- [What this task involves]
Which lines in the listing below contain the word "placement"? Copy each one.

··· Provided records

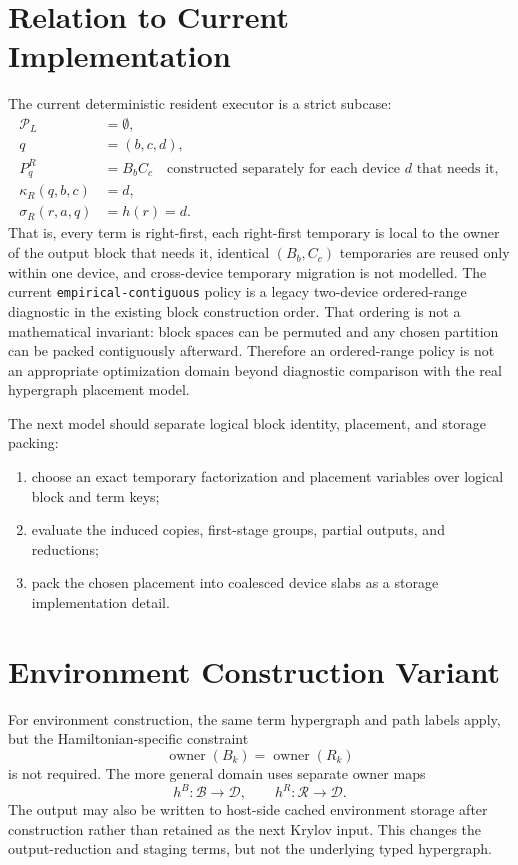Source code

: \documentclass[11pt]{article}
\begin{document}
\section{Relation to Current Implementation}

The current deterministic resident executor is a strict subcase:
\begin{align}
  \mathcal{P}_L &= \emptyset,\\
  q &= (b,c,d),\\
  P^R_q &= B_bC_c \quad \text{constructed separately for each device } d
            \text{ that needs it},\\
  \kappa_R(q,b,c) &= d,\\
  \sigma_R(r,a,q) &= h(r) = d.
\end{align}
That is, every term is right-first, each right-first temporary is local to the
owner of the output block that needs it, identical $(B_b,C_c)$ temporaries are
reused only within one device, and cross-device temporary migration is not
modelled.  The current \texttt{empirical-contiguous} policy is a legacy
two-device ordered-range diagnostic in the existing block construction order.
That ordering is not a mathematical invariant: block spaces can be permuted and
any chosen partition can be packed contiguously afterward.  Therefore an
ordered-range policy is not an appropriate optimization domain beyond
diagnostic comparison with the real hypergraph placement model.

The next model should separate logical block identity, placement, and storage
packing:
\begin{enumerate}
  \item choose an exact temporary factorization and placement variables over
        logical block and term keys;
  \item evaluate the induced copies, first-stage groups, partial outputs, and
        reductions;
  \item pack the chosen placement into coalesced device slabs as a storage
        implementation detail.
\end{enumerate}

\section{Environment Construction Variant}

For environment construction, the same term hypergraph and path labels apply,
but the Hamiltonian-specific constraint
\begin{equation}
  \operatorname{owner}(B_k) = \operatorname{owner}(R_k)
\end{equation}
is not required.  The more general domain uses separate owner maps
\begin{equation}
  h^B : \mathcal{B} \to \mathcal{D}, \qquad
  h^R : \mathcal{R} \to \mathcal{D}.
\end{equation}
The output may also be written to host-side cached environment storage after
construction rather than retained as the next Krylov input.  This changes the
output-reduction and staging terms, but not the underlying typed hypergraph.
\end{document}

······
··· Provided records

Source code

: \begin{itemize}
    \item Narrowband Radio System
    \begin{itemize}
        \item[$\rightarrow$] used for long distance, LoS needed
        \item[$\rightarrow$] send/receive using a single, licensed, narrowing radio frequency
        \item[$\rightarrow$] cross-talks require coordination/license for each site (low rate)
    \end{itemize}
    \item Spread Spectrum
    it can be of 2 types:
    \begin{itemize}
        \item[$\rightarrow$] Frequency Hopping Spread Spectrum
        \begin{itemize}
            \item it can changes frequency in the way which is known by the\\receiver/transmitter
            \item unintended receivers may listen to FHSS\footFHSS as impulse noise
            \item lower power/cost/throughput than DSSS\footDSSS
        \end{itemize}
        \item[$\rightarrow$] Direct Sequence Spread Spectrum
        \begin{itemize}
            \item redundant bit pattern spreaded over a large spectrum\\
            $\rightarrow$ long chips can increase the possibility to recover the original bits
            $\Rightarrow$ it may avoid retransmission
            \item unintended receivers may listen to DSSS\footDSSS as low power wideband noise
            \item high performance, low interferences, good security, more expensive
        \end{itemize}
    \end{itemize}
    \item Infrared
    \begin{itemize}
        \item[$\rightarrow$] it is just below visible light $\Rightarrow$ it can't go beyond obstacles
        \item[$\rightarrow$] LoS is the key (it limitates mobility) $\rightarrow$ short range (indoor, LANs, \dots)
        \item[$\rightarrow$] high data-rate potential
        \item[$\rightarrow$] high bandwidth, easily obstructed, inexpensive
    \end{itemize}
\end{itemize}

······

- [Solution]
diagnostic comparison with the real hypergraph placement model.
The next model should separate logical block identity, placement, and storage
  \item choose an exact temporary factorization and placement variables over
  \item pack the chosen placement into coalesced device slabs as a storage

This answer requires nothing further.